Orphaned, disconnected or inaccessible?

I was asked the other day by one of my colleagues to explain what the difference was between each of these VM states so I figured I’d write a quick overview of each.

Orphaned VM

In a nutshell its a VM that vCenter still has a record of within the database, yet it either doesnt actually exist anymore, or isn’t on the host where vCenter expected to find it.

So how did it get into this mess? Well, quite simply really. Imagine you’re managing a two host cluster within vCenter and someone decides to administer one of the individual hosts directly through the vSphere client. They then proceed to remove one of the virtual machines from the inventory. As a result of this, the ESX host itself drops its record of the VM ever being there, but the vCenter DB still has record of its existence. As such vCenter marks this VM as “Orphaned”. To rectify this, either re-add the VM back to the standalone guest or remove the “Orphaned” entry from the inventory and re-add it. (note, if you do not remove the orpahned entry from vCenter server, you will not be able to re-add it as the same VM name).

Inaccessible

This is usually when a datastore or its associated folder/files on the datastore have gone walkabouts and the host can no longer see the VMX file it used to talk to in order to maintain visibility within the vCenter server. This can sometimes happen if someone decides to rename the folder the VM resides in, without removing it from the inventory, renaming the folder and then re-adding it.

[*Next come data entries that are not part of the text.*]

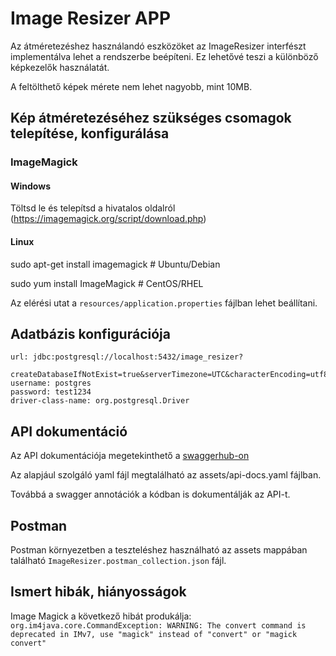# Image Resizer APP

Az átméretezéshez használandó eszközöket az ImageResizer interfészt implementálva lehet a rendszerbe beépíteni.
Ez lehetővé teszi a különböző képkezelők használatát.

A feltölthető képek mérete nem lehet nagyobb, mint 10MB.

## Kép átméretezéséhez szükséges csomagok telepítése, konfigurálása

### ImageMagick

#### Windows

Töltsd le és telepítsd a hivatalos oldalról (https://imagemagick.org/script/download.php)

#### Linux

sudo apt-get install imagemagick # Ubuntu/Debian

sudo yum install ImageMagick # CentOS/RHEL

Az elérési utat a `resources/application.properties` fájlban lehet beállítani.

## Adatbázis konfigurációja

    url: jdbc:postgresql://localhost:5432/image_resizer?
        createDatabaseIfNotExist=true&serverTimezone=UTC&characterEncoding=utf8
    username: postgres
    password: test1234
    driver-class-name: org.postgresql.Driver

## API dokumentáció

Az API dokumentációja megetekinthető
a [swaggerhub-on](https://app.swaggerhub.com/apis/PARANCSPETER/image-resizer_app/1.0.0)

Az alapjául szolgáló yaml fájl megtalálható az assets/api-docs.yaml fájlban.

Továbbá a swagger annotációk a kódban is dokumentálják az API-t.

## Postman

Postman környezetben a teszteléshez használható az assets mappában található `ImageResizer.postman_collection.json`
fájl.

## Ismert hibák, hiányosságok

Image Magick a következő hibát produkálja:
`org.im4java.core.CommandException: WARNING: The convert command is deprecated in IMv7, use "magick" instead of "convert" or "magick convert"`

To resolve the inaccessible message, either relocate where the underlying VM has gone or remove it from the inventory completely.

Disconnected

This is usually as a result of the host that last managed the VM losing communication with the vCenter server. Any VMs that were running at the time of the break in communication (or indeed a manual right click on the host and clicking disconnect), will render the VMs under its control as disconnected.

To resolve the disconnected state, Connect the ESX host back into the cluster.

Unresponsive guest – hung VM

I’ve encountered a few scenarios where virtual machines have just refused to power off and each time I find myself hunting down the best method to kill them indefinitely. Occassionally these “hung” virtual machines are as a result of losing sight of their storage – yet the memory thread still stays resident.

Firstly, it’s best to determine if the VM really is still running:-

vmware-cmd -l
(this lists the Virtual Machines on the host – on and off)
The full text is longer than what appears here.